To find LFM2, we had to evaluate a large quantity of different models, layers, and operations, including various forms of attention, convolutional layers, and multiple types of recurrences, many of which required hybrid caching for realistic token generation profiling.
We initially explored several popular inference engines, but quickly hit a roadblock. Most engines were optimized for standard transformer models and lacked support for the hybrid cache mechanism that our architecture demanded.
Without the right inference engine, we risked either compromising our innovative architecture or limiting deployment to cloud-only scenarios. We needed a solution that could handle our hybrid model structure while delivering the performance and efficiency that on-device AI applications require.
The Solution: ExecuTorch's Enterprise-Grade Automation
After evaluating our options, we chose PyTorch ExecuTorch, and the decision paid off very quickly.
ExecuTorch's hybrid cache support was the obvious draw, enabling our LFM2 unique architecture to run efficiently from the start. But what really set ExecuTorch apart was its automated, enterprise-grade approach to model deployment. With a single command-line instruction, we could convert an exportable graph into a self-contained bundle that included weights, metadata, and the execution graph: everything needed to run the model, packaged together.
This streamlined workflow stood in sharp contrast to other inference engines that decouple implementation and model information, requiring developers to manage compatible runtimes for each component separately.

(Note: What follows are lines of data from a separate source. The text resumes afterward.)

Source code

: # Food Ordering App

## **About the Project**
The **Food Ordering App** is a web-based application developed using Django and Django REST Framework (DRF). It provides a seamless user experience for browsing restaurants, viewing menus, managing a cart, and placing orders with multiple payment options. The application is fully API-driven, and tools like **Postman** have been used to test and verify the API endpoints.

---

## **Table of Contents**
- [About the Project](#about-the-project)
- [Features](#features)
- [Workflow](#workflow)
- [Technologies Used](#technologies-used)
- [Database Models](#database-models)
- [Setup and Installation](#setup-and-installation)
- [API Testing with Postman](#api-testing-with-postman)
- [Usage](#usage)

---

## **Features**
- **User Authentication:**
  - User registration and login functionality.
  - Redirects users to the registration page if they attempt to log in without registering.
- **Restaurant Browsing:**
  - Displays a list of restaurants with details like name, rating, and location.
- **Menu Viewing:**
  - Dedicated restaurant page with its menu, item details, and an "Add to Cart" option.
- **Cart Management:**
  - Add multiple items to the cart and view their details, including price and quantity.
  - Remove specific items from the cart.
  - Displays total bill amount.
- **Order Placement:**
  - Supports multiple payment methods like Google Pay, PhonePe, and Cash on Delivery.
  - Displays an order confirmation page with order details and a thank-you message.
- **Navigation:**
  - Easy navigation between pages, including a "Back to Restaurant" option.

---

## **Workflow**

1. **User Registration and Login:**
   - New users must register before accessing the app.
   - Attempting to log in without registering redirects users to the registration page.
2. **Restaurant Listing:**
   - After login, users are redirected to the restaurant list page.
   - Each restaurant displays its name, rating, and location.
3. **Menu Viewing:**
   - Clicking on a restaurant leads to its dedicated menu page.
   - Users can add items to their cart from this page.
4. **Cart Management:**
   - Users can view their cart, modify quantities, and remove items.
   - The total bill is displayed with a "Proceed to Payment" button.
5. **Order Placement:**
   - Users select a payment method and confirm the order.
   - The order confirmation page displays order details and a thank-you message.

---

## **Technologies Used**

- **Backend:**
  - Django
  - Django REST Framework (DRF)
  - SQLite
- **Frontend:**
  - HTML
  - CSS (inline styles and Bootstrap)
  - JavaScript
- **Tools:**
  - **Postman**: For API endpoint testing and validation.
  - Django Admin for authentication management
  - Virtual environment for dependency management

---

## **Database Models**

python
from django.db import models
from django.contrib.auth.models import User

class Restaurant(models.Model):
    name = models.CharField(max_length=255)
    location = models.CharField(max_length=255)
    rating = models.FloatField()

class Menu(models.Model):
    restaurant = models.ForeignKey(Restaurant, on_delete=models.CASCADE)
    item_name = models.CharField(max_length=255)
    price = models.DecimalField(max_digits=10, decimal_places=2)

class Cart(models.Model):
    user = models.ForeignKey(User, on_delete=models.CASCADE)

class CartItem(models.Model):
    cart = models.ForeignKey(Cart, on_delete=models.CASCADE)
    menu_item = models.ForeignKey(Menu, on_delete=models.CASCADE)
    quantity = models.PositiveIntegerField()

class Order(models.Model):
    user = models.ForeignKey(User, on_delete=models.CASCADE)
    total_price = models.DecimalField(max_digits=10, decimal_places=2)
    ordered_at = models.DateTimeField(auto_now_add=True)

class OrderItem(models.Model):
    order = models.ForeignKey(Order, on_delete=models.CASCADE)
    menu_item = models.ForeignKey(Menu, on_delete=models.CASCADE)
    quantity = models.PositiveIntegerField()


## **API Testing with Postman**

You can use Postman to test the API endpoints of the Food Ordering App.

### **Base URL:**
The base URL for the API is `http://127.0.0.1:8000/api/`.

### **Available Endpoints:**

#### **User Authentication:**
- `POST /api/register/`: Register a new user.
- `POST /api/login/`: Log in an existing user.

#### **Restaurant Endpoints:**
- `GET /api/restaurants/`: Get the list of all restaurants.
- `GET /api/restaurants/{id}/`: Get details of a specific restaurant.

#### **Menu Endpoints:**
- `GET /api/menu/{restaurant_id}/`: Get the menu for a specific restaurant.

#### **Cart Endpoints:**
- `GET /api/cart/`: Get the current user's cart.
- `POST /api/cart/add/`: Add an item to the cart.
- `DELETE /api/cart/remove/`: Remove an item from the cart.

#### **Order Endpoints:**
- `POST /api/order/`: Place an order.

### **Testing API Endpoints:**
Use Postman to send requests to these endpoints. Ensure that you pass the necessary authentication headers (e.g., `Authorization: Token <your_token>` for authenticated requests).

For us, this meant faster iteration cycles and less time wrestling with deployment complexity.
The integration wasn't entirely seamless. Some custom operations in LFM2 required approximately 2-3 weeks of graph reworking to make the model exportable. But once that initial engineering investment was made, ExecuTorch's automated approach began to shine. By July 2025, LFM2 was successfully running on-device and released to the world.
Perhaps most valuable was the support from ExecuTorch's maintainers, who proved very helpful in solving early-stage problems. Their collaborative approach helped us navigate the inevitable challenges of adopting new infrastructure for novel model architectures.
In the next section, we share inference benchmarks for LFM2 running on ExecuTorch.
The Results: Measurable Performance Gains Across Devices
We tested our ExecuTorch-powered models across two hardware platforms: AMD Ryzen AI 9 HX 370 and Samsung S24. Across different LFM2 model sizes, from 350M to 4B parameters, we saw consistent performance advantages:
- Lower latency in both prefill and decode phases, enabling real-time applications
- Reduced memory footprint, enabling deployment on memory-constrained devices
- Smaller model file sizes for faster download and installation
Throughput comparison on CPU in ExecuTorch
This consistency meant we could confidently deploy across our product line, knowing that ExecuTorch would deliver reliable performance regardless of model size or target hardware.